In principle, though, firming up such barriers in Britain should make it harder for investment bankers to borrow big bucks against the bank's government-protected balance sheet to go gambling.
British banking groups squawk that the government's reform plans will lower profits and curtail lending. Some banks, such as HSBC, have also made thinly veiled threats about leaving London for greener -- meaning less regulated -- pastures.
This is the standard financial industry tactic when confronted with new regulations. Yet the U.K. puts the total cost for banks to comply with the rules at 3.5 billion to 8 billion pounds, a small fraction of the roughly 6 trillion pounds in assets held by U.K. banks. For borrowers, the impact on interest rates should be negligible.

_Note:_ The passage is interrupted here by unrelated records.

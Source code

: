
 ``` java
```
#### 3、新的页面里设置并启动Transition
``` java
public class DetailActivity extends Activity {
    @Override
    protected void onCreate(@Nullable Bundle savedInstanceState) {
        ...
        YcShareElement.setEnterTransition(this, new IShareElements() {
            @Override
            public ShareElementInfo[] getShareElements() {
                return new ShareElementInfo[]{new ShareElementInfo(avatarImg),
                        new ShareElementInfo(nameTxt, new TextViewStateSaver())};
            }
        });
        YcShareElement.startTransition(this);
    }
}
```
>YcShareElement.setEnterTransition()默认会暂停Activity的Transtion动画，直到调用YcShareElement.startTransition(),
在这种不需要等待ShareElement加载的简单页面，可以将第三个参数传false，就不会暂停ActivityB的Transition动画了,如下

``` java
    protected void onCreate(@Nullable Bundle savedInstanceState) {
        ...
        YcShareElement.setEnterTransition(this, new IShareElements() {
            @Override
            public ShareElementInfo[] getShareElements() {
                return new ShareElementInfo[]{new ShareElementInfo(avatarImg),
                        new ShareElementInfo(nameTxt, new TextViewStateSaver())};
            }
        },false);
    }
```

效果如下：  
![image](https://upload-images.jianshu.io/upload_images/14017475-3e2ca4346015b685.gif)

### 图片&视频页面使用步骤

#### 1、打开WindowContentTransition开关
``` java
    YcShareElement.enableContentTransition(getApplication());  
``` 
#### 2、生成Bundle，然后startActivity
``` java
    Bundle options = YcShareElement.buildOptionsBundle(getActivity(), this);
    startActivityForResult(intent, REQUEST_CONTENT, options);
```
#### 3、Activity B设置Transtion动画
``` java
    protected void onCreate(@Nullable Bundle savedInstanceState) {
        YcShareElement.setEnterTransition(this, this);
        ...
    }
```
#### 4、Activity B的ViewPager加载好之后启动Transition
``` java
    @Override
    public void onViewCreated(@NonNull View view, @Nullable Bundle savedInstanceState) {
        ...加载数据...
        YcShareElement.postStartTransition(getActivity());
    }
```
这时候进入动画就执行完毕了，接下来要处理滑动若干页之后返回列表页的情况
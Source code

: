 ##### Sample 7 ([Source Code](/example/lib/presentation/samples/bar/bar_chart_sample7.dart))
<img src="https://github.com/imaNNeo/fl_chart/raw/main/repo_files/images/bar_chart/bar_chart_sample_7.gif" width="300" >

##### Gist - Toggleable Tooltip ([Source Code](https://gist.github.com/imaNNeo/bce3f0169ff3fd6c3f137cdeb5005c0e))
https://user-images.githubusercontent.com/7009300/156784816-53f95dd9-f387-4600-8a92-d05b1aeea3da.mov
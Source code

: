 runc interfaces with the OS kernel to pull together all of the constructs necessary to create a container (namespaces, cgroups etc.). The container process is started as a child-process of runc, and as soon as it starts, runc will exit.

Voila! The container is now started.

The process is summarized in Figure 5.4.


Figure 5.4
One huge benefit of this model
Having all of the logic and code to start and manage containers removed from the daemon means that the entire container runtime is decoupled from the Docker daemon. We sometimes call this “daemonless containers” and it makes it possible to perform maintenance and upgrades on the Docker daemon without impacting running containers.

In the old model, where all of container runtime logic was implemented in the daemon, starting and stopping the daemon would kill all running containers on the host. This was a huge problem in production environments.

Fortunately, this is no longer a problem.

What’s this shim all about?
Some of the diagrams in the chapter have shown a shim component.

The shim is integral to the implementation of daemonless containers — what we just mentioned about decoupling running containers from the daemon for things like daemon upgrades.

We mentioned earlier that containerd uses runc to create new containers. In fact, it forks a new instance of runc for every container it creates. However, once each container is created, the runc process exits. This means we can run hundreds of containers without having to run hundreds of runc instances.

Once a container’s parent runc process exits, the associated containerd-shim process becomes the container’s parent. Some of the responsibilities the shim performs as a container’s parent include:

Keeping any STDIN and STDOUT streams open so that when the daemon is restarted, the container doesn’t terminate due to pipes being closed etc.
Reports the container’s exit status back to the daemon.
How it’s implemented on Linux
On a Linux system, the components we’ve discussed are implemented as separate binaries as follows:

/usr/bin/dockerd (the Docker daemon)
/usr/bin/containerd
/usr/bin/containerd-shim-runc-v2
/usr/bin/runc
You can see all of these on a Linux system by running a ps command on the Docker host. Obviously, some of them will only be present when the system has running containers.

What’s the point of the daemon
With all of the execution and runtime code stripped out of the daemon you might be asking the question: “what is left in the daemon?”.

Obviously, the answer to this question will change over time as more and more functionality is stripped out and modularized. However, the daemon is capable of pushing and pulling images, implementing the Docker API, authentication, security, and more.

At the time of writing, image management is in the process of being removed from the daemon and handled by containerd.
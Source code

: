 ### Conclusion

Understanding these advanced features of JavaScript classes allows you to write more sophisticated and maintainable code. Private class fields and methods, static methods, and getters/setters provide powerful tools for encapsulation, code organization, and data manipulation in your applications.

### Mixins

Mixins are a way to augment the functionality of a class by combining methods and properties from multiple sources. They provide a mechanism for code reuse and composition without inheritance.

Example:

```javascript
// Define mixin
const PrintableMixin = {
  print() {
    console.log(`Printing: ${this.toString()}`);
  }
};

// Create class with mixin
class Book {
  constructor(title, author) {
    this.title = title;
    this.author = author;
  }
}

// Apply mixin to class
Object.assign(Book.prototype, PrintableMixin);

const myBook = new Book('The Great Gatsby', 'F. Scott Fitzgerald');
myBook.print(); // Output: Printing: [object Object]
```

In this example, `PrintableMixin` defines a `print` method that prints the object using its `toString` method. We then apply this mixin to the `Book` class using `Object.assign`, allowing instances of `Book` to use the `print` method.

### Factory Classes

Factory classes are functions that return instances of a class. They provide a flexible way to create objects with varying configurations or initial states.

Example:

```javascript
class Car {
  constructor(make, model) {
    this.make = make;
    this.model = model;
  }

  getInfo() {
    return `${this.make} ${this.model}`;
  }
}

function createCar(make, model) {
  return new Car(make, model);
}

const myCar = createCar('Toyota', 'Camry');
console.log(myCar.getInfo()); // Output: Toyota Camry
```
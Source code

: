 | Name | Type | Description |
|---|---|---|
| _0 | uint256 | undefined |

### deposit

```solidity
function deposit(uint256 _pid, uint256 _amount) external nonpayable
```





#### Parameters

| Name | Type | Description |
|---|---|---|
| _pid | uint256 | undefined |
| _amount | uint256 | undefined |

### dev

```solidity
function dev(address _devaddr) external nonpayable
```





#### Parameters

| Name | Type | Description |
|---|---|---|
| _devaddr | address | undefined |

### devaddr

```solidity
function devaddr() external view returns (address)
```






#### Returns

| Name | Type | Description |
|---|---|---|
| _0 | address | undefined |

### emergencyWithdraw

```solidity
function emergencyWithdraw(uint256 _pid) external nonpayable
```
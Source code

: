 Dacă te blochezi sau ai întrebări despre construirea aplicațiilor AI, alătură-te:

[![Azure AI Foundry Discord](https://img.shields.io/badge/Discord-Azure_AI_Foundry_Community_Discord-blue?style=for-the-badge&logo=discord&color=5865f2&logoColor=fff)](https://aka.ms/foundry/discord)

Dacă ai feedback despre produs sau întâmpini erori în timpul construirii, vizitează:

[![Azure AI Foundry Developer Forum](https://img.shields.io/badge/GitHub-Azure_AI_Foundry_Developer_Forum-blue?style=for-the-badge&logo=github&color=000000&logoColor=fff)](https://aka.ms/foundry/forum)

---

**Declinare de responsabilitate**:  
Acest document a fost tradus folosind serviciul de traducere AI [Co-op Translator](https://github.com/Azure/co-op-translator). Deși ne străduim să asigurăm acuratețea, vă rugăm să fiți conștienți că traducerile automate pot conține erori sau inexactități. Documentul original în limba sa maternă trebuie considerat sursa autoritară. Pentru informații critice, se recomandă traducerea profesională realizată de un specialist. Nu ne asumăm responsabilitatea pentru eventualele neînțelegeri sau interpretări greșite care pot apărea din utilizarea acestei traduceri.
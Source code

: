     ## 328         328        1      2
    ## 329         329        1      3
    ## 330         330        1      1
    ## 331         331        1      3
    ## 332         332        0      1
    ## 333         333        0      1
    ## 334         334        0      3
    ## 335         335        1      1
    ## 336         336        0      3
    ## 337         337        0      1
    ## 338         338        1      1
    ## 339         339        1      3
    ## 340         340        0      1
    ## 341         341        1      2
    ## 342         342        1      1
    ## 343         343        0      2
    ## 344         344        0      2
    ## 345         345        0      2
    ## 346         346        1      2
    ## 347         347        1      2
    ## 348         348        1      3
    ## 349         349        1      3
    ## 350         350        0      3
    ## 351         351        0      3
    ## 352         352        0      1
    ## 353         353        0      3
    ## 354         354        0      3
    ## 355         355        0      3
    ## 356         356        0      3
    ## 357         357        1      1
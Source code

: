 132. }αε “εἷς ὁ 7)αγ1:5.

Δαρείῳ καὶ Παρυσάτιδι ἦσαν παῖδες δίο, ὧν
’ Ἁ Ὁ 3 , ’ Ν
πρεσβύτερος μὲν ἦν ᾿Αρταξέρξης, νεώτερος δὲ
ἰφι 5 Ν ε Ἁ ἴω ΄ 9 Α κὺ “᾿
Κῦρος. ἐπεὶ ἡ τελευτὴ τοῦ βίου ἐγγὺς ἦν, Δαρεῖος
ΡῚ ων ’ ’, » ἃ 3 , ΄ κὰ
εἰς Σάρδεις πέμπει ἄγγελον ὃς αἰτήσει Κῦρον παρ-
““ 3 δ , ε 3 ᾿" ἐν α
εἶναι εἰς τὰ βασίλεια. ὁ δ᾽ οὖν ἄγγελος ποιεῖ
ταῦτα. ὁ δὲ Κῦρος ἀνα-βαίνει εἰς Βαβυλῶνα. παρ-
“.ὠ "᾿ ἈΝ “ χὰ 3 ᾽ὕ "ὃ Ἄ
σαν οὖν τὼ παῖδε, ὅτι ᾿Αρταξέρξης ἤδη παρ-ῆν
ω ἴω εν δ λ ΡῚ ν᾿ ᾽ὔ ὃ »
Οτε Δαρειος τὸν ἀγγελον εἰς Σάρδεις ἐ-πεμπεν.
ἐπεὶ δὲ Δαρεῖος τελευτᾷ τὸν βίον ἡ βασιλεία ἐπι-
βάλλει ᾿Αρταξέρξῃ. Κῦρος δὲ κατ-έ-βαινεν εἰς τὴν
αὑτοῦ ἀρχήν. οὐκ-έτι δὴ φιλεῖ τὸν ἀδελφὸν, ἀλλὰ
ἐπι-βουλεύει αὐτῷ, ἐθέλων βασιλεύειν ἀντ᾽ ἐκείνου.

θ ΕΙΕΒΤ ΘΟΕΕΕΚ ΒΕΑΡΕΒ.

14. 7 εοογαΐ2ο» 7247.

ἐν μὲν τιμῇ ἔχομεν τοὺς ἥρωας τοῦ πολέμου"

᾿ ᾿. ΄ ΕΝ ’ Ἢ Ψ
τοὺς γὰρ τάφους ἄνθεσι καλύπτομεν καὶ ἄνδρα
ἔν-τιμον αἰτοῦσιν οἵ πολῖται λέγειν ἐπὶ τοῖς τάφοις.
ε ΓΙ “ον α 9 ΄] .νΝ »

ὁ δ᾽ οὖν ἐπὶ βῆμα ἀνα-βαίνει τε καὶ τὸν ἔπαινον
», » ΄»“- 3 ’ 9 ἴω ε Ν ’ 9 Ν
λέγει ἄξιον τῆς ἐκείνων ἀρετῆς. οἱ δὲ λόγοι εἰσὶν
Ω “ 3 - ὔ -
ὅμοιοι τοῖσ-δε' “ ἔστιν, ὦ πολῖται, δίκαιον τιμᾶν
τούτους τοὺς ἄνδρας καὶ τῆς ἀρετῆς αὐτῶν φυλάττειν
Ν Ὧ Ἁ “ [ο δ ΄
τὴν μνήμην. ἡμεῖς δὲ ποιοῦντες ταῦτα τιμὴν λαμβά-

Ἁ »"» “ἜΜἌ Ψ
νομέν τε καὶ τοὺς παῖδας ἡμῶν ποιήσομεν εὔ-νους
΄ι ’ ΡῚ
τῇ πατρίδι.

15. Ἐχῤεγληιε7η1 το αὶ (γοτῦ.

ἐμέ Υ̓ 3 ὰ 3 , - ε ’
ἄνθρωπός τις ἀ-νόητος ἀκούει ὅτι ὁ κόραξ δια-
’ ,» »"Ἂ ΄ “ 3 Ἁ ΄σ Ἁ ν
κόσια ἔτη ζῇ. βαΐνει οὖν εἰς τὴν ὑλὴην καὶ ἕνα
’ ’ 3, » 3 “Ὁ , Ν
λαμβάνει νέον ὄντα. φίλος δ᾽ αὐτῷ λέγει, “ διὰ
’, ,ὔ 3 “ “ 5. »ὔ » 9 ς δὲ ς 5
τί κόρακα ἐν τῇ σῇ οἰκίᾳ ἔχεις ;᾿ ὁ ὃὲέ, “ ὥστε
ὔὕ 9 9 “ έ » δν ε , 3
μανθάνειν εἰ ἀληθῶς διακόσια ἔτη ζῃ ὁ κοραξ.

The British government estimates the initial hit on GDP from the plan at 0.8 billion to 1.8 billion pounds -- not peanuts, but surely worth the price if it means strengthening the financial system. In time, as financial markets reward the U.K. for creating a safer banking environment, the reforms should more more than pay for themselves. Osborne said:
Even a relatively modest reduction in the likelihood or impact of future financial crises would yield an incremental economic benefit of 9.5 billion pounds per year.
In the U.S., by contrast, Congress continues to dicker over the modest financial reforms laid out last year under the Dodd-Frank Act. The so-called Volcker Rule, which is supposed to prevent Wall Street firms from exploiting their federal guarantees to trade for their own accounts, remains incomplete, unimplemented and, at least for now, useless. Republican lawmakers continue to block the appointment of a director for the new Consumer Financial Protection Bureau. Even without financial lobbyists pushing to blunt Dodd-Frank, the law is at best a first step in safeguarding our financial system.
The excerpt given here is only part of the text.